For me, the Tarot works because the images are reflective of life—of archetypal energy (the Major Arcana), and of the energy of day-to-day life. It reflects the experiences that are common to all of us, and what Carl Jung termed the “collective unconscious”. To facilitate our understanding of the images and their relationship to each other, we overlay this foundation with what we know of things like the elements (Fire, Water, Air, and Earth), Numerology, and Astrology. And, of course, of our own personal experiences. In the end, we know one thing … it works!

Bonnie Cehovet is the author of Tarot, Birth Cards, and You, and the upcoming Tarot, Ritual, and You, both from Schiffer books. Her website is


Johanna Gargiulo-Sherman refers to levels of consciousness, and has some fun in the process —

Ready, Aim, Fire! The field of battle is a card spread or layout, the question your target, your weapon of choice the Tarot, the objective—to obtain an answer.

The Tarot acts as a trigger mechanism that responds to the many levels of consciousness within a time / space continuum. A pat answer at best, but does one always hit the bull’s-eye? No. Does proximity count? Yes, and in many cases this is what is experienced. One cannot discount the skill of the reader in the course of a reading.  They must not only psychically tune into the seeker’s energy, but also recognize the cards’ pictorial symbols and language, thereby trusting the revelations surfacing from the subconscious.

How does the Tarot work? As a weapon against ignorance.

Johanna’s work-for-hire, The Sacred Rose Tarot is seeing its 33rd year in publication by U.S. Games Systems, Inc.  She is known for her psychic abilities, and her mentor in this field of study was the former Professor Hans Holzer, author, lecturer and paranormal investigator.  She is currently revising and expanding her book Guide to the Sacred Rose Tarot originally published in 2003 and currently out-of-print.


Lisa Hunt likens tarot cards to storytelling and says that it stimulates our active imaginations —

Our lives are comprised of stories and experiences. Some are hopefully wonderful and others are inevitably unpleasant, but all provide a narrative about who we are and what we may become. I liken tarot cards to storytelling and see it as an important devise for stimulating our active imaginations.

For me, seeing and feeling meaning and stories in pictures helps to bring things into focus. The visual stimuli break things down into basic components that invigorate clear, creative thinking. It provides a way to get in touch with our intuitive senses and to see our inner and outer worlds with an objective lens.

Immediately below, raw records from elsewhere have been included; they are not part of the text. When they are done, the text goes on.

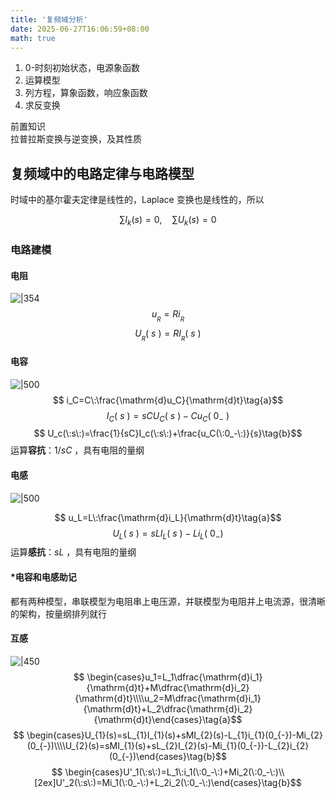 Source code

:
 ```yaml
---
title: '复频域分析'
date: 2025-06-27T16:06:59+08:00
math: true
---
```


1. 0-时刻初始状态，电源象函数
2. 运算模型
3. 列方程，算象函数，响应象函数
4. 求反变换  

前置知识  
拉普拉斯变换与逆变换，及其性质  

## 复频域中的电路定律与电路模型  

时域中的基尔霍夫定律是线性的，Laplace 变换也是线性的，所以  

$$
 \sum I_k(s)=0 ,\quad \sum U_k(s)=0
$$
### 电路建模  
#### 电阻  
![|354](https://huarenjianimg.oss-cn-nanjing.aliyuncs.com/image/20250627202738681.png)
$$ u_{_R}=Ri_{_R} \tag{a}$$
$$ U_{_R}(\:s\:)=RI_{_R}(\:s\:)\tag{b}$$
#### 电容  
![|500](https://huarenjianimg.oss-cn-nanjing.aliyuncs.com/image/20250627203101621.png)
$$ i_C=C\:\frac{\mathrm{d}u_C}{\mathrm{d}t}\tag{a}$$
$$ I_C(\:s\:)=sCU_C(\:s\:)-Cu_C(\:0_-\:)\tag{c}$$
$$ U_c(\:s\:)=\frac{1}{sC}I_c(\:s\:)+\frac{u_C(\:0_-\:)}{s}\tag{b}$$
运算**容抗**：$1/sC$ ，具有电阻的量纲
#### 电感  
![|500](https://huarenjianimg.oss-cn-nanjing.aliyuncs.com/image/20250627210532194.png)

$$ u_L=L\:\frac{\mathrm{d}i_L}{\mathrm{d}t}\tag{a}$$
$$ U_{L}(\:s\:)=sLI_{L}(\:s\:)-Li_{L}(\:0_{-})$$
运算**感抗**：$sL$ ，具有电阻的量纲  
#### \*电容和电感助记  
都有两种模型，串联模型为电阻串上电压源，并联模型为电阻并上电流源，很清晰的架构，按量纲排列就行  
#### 互感  
![|450](https://huarenjianimg.oss-cn-nanjing.aliyuncs.com/image/20250627212519927.png)
$$ \begin{cases}u_1=L_1\dfrac{\mathrm{d}i_1}{\mathrm{d}t}+M\dfrac{\mathrm{d}i_2}{\mathrm{d}t}\\\\u_2=M\dfrac{\mathrm{d}i_1}{\mathrm{d}t}+L_2\dfrac{\mathrm{d}i_2}{\mathrm{d}t}\end{cases}\tag{a}$$
$$ \begin{cases}U_{1}(s)=sL_{1}I_{1}(s)+sMI_{2}(s)-L_{1}i_{1}(0_{-})-Mi_{2}(0_{-})\\\\U_{2}(s)=sMI_{1}(s)+sL_{2}I_{2}(s)-Mi_{1}(0_{-})-L_{2}i_{2}(0_{-})\end{cases}\tag{b}$$
$$ \begin{cases}U'_1(\:s\:)=L_1\:i_1(\:0_-\:)+Mi_2(\:0_-\:)\\[2ex]U'_2(\:s\:)=Mi_1(\:0_-\:)+L_2i_2(\:0_-\:)\end{cases}\tag{b}$$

Our intuition is often clouded by rationalization and conditioned thinking. Sometimes we simply ignore what we deep down know is best for us. This can lead to impulsive behavior and even bad choices. But I think tarot cards help us to engage the senses, opening up the channels between different layers of consciousness and providing us with invaluable insight. Suddenly, elements of our dream-world start blending with our conscious thoughts and provide us with patterns, symbols and themes that can help us to sort through problems, disillusionment, fears, hopes and all manner of conflicts and curiosities.

I don’t think reading tarot cards is as difficult as some may think. It is a matter of opening up the heart and mind and letting the images tell the story.

Lisa Hunt is the author / artist of many tarot decks including the award-winning Ghosts & Spirits Tarot published in 2012. She is currently working on an oracle deck entitled Winged Enchantment to be published by US Games.  Her website is and the Lisa Hunt Art Facebook group is


Ferol Humphrey talks about the levels of consciousness that access the infinite knowledge of the Universe through our intent —

How does Tarot actually work? It seems that we must ask this question if we wish to approach Tarot as a serious process. We cannot know, but we may ponder.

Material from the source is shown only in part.